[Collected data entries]
Segment Open

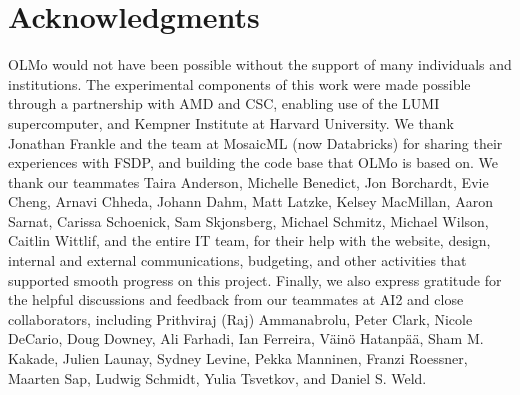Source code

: \documentclass[11pt]{article}
\newcommand{\olmo}{OLMo\xspace}
\begin{document}
\section*{Acknowledgments}
 \label{sec:ack}
 \olmo would not have been possible without the support of many individuals and institutions.
 The experimental components of this work were made possible through a partnership with AMD and CSC, enabling use of the LUMI supercomputer, and Kempner Institute at Harvard University.
 We thank Jonathan Frankle and the team at MosaicML (now Databricks) for sharing their experiences with FSDP, and building the code base that OLMo is based on.
 We thank our teammates Taira Anderson, Michelle Benedict, Jon Borchardt, Evie Cheng, Arnavi Chheda, Johann Dahm, Matt Latzke, Kelsey MacMillan, Aaron Sarnat, Carissa Schoenick, Sam Skjonsberg, Michael Schmitz, Michael Wilson, Caitlin Wittlif, and the entire IT team, for their help with the website, design, internal and external communications, budgeting, and other activities that supported smooth progress on this project.
 Finally, we also express gratitude for the helpful discussions and feedback from our teammates at AI2 and close collaborators, including Prithviraj (Raj) Ammanabrolu, Peter Clark, Nicole DeCario, Doug Downey, Ali Farhadi, Ian Ferreira, Väinö Hatanpää, Sham M. Kakade, Julien Launay, Sydney Levine, Pekka Manninen, Franzi Roessner, Maarten Sap, Ludwig Schmidt, Yulia Tsvetkov, and Daniel S. Weld.






\newpage
\appendix


\end{document}
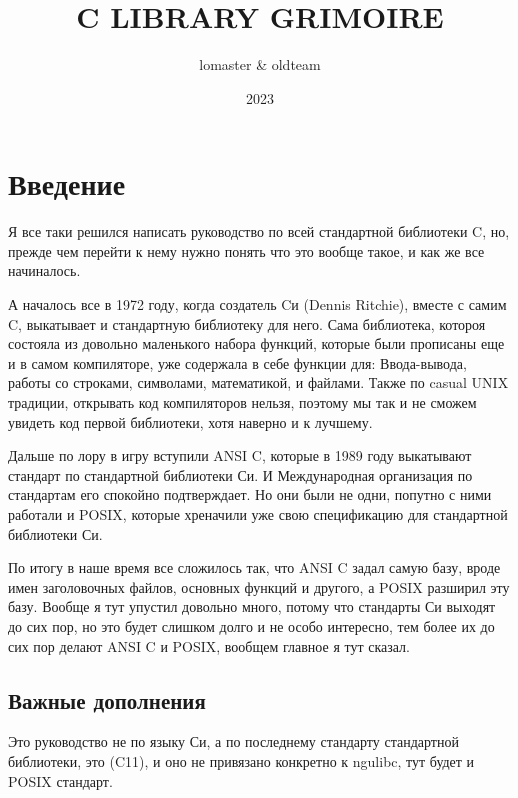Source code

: \documentclass[12pt, letterpaper]{article}
\title{C LIBRARY GRIMOIRE}
\author{lomaster \& oldteam}
\date{2023}
\begin{document}
\maketitle
\newpage
\tableofcontents
\newpage

\section{Введение}
Я все таки решился написать руководство по всей стандартной библиотеки C, но, прежде чем перейти к нему нужно понять что это вообще такое, и как же все начиналось.

А началось все в 1972 году, когда создатель Cи (Dennis Ritchie), вместе с самим C, выкатывает и стандартную библиотеку для него.
Сама библиотека, котороя состояла из довольно маленького набора функций, которые были прописаны еще и в самом компиляторе, уже содержала в себе функции для: Ввода-вывода,
работы со строками, символами, математикой, и файлами. Также по casual UNIX традиции, открывать код компиляторов нельзя, поэтому мы так и не сможем увидеть код первой библиотеки,
хотя наверно и к лучшему.

Дальше по лору в игру вступили ANSI C, которые в 1989 году выкатывают стандарт по стандартной библиотеки Си. И Международная организация по стандартам его спокойно подтверждает.
Но они были не одни, попутно с ними работали и POSIX, которые хреначили уже свою спецификацию для стандартной библиотеки Си.

По итогу в наше время все сложилось так, что ANSI C задал самую базу, вроде имен заголовочных файлов, основных функций и другого, а POSIX разширил эту базу. Вообще я тут упустил довольно много,
потому что стандарты Си выходят до сих пор, но это будет слишком долго и не особо интересно, тем более их до сих пор делают ANSI C и POSIX, вообщем главное я тут сказал.

\subsection{Важные дополнения}
Это руководство не по языку Си, а по последнему стандарту стандартной библиотеки, это (C11), и оно не привязано конкретно к ngulibc,
тут будет и POSIX стандарт.
\end{document}
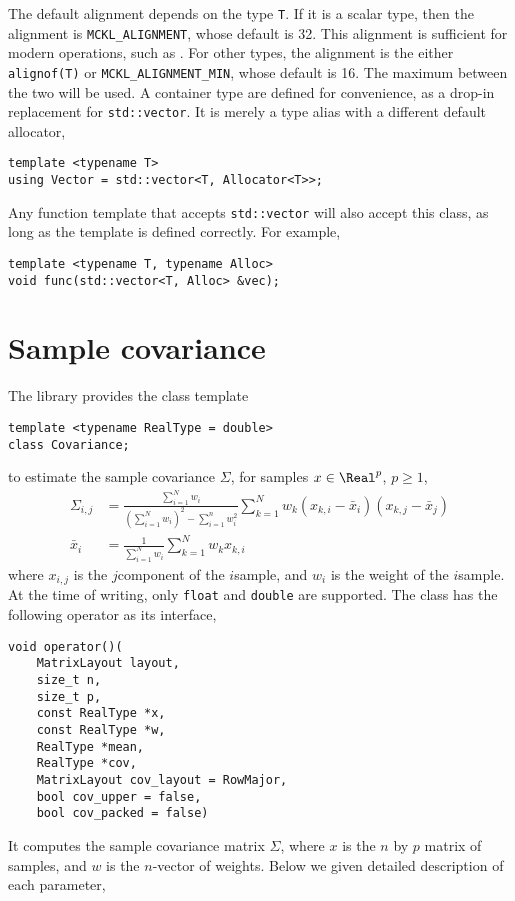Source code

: The default alignment depends on the type \verb|T|. If it is a scalar type,
then the alignment is \verb|MCKL_ALIGNMENT|, whose default is 32. This
alignment is sufficient for modern \simd operations, such as \avx. For other
types, the alignment is the either \verb|alignof(T)| or
\verb|MCKL_ALIGNMENT_MIN|, whose default is 16. The maximum between the two
will be used. A container type are defined for convenience, as a drop-in
replacement for \verb|std::vector|. It is merely a type alias with a different
default allocator,
\begin{Verbatim}
template <typename T>
using Vector = std::vector<T, Allocator<T>>;
\end{Verbatim}
Any function template that accepts \verb|std::vector| will also accept this
class, as long as the template is defined correctly. For example,
\begin{Verbatim}
template <typename T, typename Alloc>
void func(std::vector<T, Alloc> &vec);
\end{Verbatim}

\section{Sample covariance}
\label{sec:Sample covariance}

The library provides the class template
\begin{Verbatim}
template <typename RealType = double>
class Covariance;
\end{Verbatim}
to estimate the sample covariance $\Sigma$, for samples $x\in\Real^p$, $p\ge1$,
\begin{align*}
  \Sigma_{i,j} &= \frac{\sum_{i=1}^N w_i}
  {(\sum_{i=1}^N w_i)^2 - \sum_{i=1}^n w_i^2}
  \sum_{k=1}^N w_k (x_{k,i} - \bar{x}_i)(x_{k,j} - \bar{x}_j) \\
  \bar{x}_i &= \frac{1}{\sum_{i=1}^N w_i}\sum_{k=1}^N w_k x_{k,i}
\end{align*}
where $x_{i,j}$ is the $j$\ith component of the $i$\ith sample, and $w_i$ is
the weight of the $i$\ith sample. At the time of writing, only \verb|float| and
\verb|double| are supported. The class has the following operator as its
interface,
\begin{Verbatim}
void operator()(
    MatrixLayout layout,
    size_t n,
    size_t p,
    const RealType *x,
    const RealType *w,
    RealType *mean,
    RealType *cov,
    MatrixLayout cov_layout = RowMajor,
    bool cov_upper = false,
    bool cov_packed = false)
\end{Verbatim}
It computes the sample covariance matrix $\Sigma$,
where $x$ is the $n$ by $p$ matrix of samples, and $w$ is the $n$-vector of
weights. Below we given detailed description of each parameter,

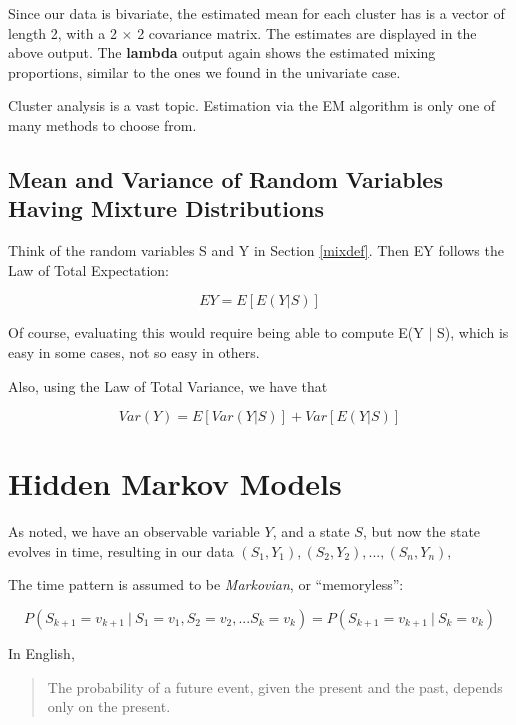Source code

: \documentclass[11pt]{article}
\begin{document}
Since our data is bivariate, the estimated mean for each cluster has
is a vector of length 2, with a 2 $\times$ 2 covariance matrix.  The
estimates are displayed in the above output.  The \textbf{lambda} output
again shows the estimated mixing proportions, similar to the ones we
found in the univariate case.

Cluster analysis is a vast topic.  Estimation via the EM algorithm is
only one of many methods to choose from.

\subsection{Mean and Variance of Random Variables Having Mixture
Distributions}
\label{mixmeanvar}

Think of the random variables S and Y in Section \ref{mixdef}.
Then EY follows the Law of Total Expectation:

\begin{equation}
\label{mixmean}
EY = E[E(Y | S)]
\end{equation}

Of course, evaluating this would require being able to compute E(Y $|$
S), which is easy in some cases, not so easy in others.

Also, using the Law of Total Variance, we have that

\begin{equation}
\label{mixvar}
Var(Y) = E[Var(Y|S)] + Var[E(Y|S)]
\end{equation}

\section{Hidden Markov Models}

As noted, we have an observable variable $Y$, and a state $S$, but now
the state evolves in time, resulting in our data
$
(S_1,Y_1),
(S_2,Y_2),
...,
(S_n,Y_n),
$

The time pattern is assumed to be \textit{Markovian}, or ``memoryless'':

\begin{equation}
P(S_{k+1} = v_{k+1} ~|~ S_1 = v_1, S_2 = v_2, ...  S_k = v_k) =
P(S_{k+1} = v_{k+1} ~|~ S_k = v_k) 
\end{equation}

In English,

\begin{quote}
The probability of a future event, given the present and the past,
depends only on the present.
\end{quote}
\end{document}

Segment Closed

• _Task goal_
The records above, minus their pictures, are to be returned verbatim.

• _Solution to the problem_
Source code

: \documentclass[11pt]{article}
\newcommand{\olmo}{OLMo\xspace}
\begin{document}
\section*{Acknowledgments}
 \label{sec:ack}
 \olmo would not have been possible without the support of many individuals and institutions.
 The experimental components of this work were made possible through a partnership with AMD and CSC, enabling use of the LUMI supercomputer, and Kempner Institute at Harvard University.
 We thank Jonathan Frankle and the team at MosaicML (now Databricks) for sharing their experiences with FSDP, and building the code base that OLMo is based on.
 We thank our teammates Taira Anderson, Michelle Benedict, Jon Borchardt, Evie Cheng, Arnavi Chheda, Johann Dahm, Matt Latzke, Kelsey MacMillan, Aaron Sarnat, Carissa Schoenick, Sam Skjonsberg, Michael Schmitz, Michael Wilson, Caitlin Wittlif, and the entire IT team, for their help with the website, design, internal and external communications, budgeting, and other activities that supported smooth progress on this project.
 Finally, we also express gratitude for the helpful discussions and feedback from our teammates at AI2 and close collaborators, including Prithviraj (Raj) Ammanabrolu, Peter Clark, Nicole DeCario, Doug Downey, Ali Farhadi, Ian Ferreira, Väinö Hatanpää, Sham M. Kakade, Julien Launay, Sydney Levine, Pekka Manninen, Franzi Roessner, Maarten Sap, Ludwig Schmidt, Yulia Tsvetkov, and Daniel S. Weld.






\newpage
\appendix


\end{document}
Source code

: \documentclass[12pt, letterpaper]{article}
\title{C LIBRARY GRIMOIRE}
\author{lomaster \& oldteam}
\date{2023}
\begin{document}
\maketitle
\newpage
\tableofcontents
\newpage

\section{Введение}
Я все таки решился написать руководство по всей стандартной библиотеки C, но, прежде чем перейти к нему нужно понять что это вообще такое, и как же все начиналось.

А началось все в 1972 году, когда создатель Cи (Dennis Ritchie), вместе с самим C, выкатывает и стандартную библиотеку для него.
Сама библиотека, котороя состояла из довольно маленького набора функций, которые были прописаны еще и в самом компиляторе, уже содержала в себе функции для: Ввода-вывода,
работы со строками, символами, математикой, и файлами. Также по casual UNIX традиции, открывать код компиляторов нельзя, поэтому мы так и не сможем увидеть код первой библиотеки,
хотя наверно и к лучшему.

Дальше по лору в игру вступили ANSI C, которые в 1989 году выкатывают стандарт по стандартной библиотеки Си. И Международная организация по стандартам его спокойно подтверждает.
Но они были не одни, попутно с ними работали и POSIX, которые хреначили уже свою спецификацию для стандартной библиотеки Си.

По итогу в наше время все сложилось так, что ANSI C задал самую базу, вроде имен заголовочных файлов, основных функций и другого, а POSIX разширил эту базу. Вообще я тут упустил довольно много,
потому что стандарты Си выходят до сих пор, но это будет слишком долго и не особо интересно, тем более их до сих пор делают ANSI C и POSIX, вообщем главное я тут сказал.

\subsection{Важные дополнения}
Это руководство не по языку Си, а по последнему стандарту стандартной библиотеки, это (C11), и оно не привязано конкретно к ngulibc,
тут будет и POSIX стандарт.
\end{document}
Source code

: The default alignment depends on the type \verb|T|. If it is a scalar type,
then the alignment is \verb|MCKL_ALIGNMENT|, whose default is 32. This
alignment is sufficient for modern \simd operations, such as \avx. For other
types, the alignment is the either \verb|alignof(T)| or
\verb|MCKL_ALIGNMENT_MIN|, whose default is 16. The maximum between the two
will be used. A container type are defined for convenience, as a drop-in
replacement for \verb|std::vector|. It is merely a type alias with a different
default allocator,
\begin{Verbatim}
template <typename T>
using Vector = std::vector<T, Allocator<T>>;
\end{Verbatim}
Any function template that accepts \verb|std::vector| will also accept this
class, as long as the template is defined correctly. For example,
\begin{Verbatim}
template <typename T, typename Alloc>
void func(std::vector<T, Alloc> &vec);
\end{Verbatim}

\section{Sample covariance}
\label{sec:Sample covariance}

The library provides the class template
\begin{Verbatim}
template <typename RealType = double>
class Covariance;
\end{Verbatim}
to estimate the sample covariance $\Sigma$, for samples $x\in\Real^p$, $p\ge1$,
\begin{align*}
  \Sigma_{i,j} &= \frac{\sum_{i=1}^N w_i}
  {(\sum_{i=1}^N w_i)^2 - \sum_{i=1}^n w_i^2}
  \sum_{k=1}^N w_k (x_{k,i} - \bar{x}_i)(x_{k,j} - \bar{x}_j) \\
  \bar{x}_i &= \frac{1}{\sum_{i=1}^N w_i}\sum_{k=1}^N w_k x_{k,i}
\end{align*}
where $x_{i,j}$ is the $j$\ith component of the $i$\ith sample, and $w_i$ is
the weight of the $i$\ith sample. At the time of writing, only \verb|float| and
\verb|double| are supported. The class has the following operator as its
interface,
\begin{Verbatim}
void operator()(
    MatrixLayout layout,
    size_t n,
    size_t p,
    const RealType *x,
    const RealType *w,
    RealType *mean,
    RealType *cov,
    MatrixLayout cov_layout = RowMajor,
    bool cov_upper = false,
    bool cov_packed = false)
\end{Verbatim}
It computes the sample covariance matrix $\Sigma$,
where $x$ is the $n$ by $p$ matrix of samples, and $w$ is the $n$-vector of
weights. Below we given detailed description of each parameter,

Source code

: \documentclass[11pt]{article}
\begin{document}
Since our data is bivariate, the estimated mean for each cluster has
is a vector of length 2, with a 2 $\times$ 2 covariance matrix.  The
estimates are displayed in the above output.  The \textbf{lambda} output
again shows the estimated mixing proportions, similar to the ones we
found in the univariate case.

Cluster analysis is a vast topic.  Estimation via the EM algorithm is
only one of many methods to choose from.

\subsection{Mean and Variance of Random Variables Having Mixture
Distributions}
\label{mixmeanvar}

Think of the random variables S and Y in Section \ref{mixdef}.
Then EY follows the Law of Total Expectation:

\begin{equation}
\label{mixmean}
EY = E[E(Y | S)]
\end{equation}

Of course, evaluating this would require being able to compute E(Y $|$
S), which is easy in some cases, not so easy in others.

Also, using the Law of Total Variance, we have that

\begin{equation}
\label{mixvar}
Var(Y) = E[Var(Y|S)] + Var[E(Y|S)]
\end{equation}

\section{Hidden Markov Models}

As noted, we have an observable variable $Y$, and a state $S$, but now
the state evolves in time, resulting in our data
$
(S_1,Y_1),
(S_2,Y_2),
...,
(S_n,Y_n),
$

The time pattern is assumed to be \textit{Markovian}, or ``memoryless'':

\begin{equation}
P(S_{k+1} = v_{k+1} ~|~ S_1 = v_1, S_2 = v_2, ...  S_k = v_k) =
P(S_{k+1} = v_{k+1} ~|~ S_k = v_k) 
\end{equation}

In English,

\begin{quote}
The probability of a future event, given the present and the past,
depends only on the present.
\end{quote}
\end{document}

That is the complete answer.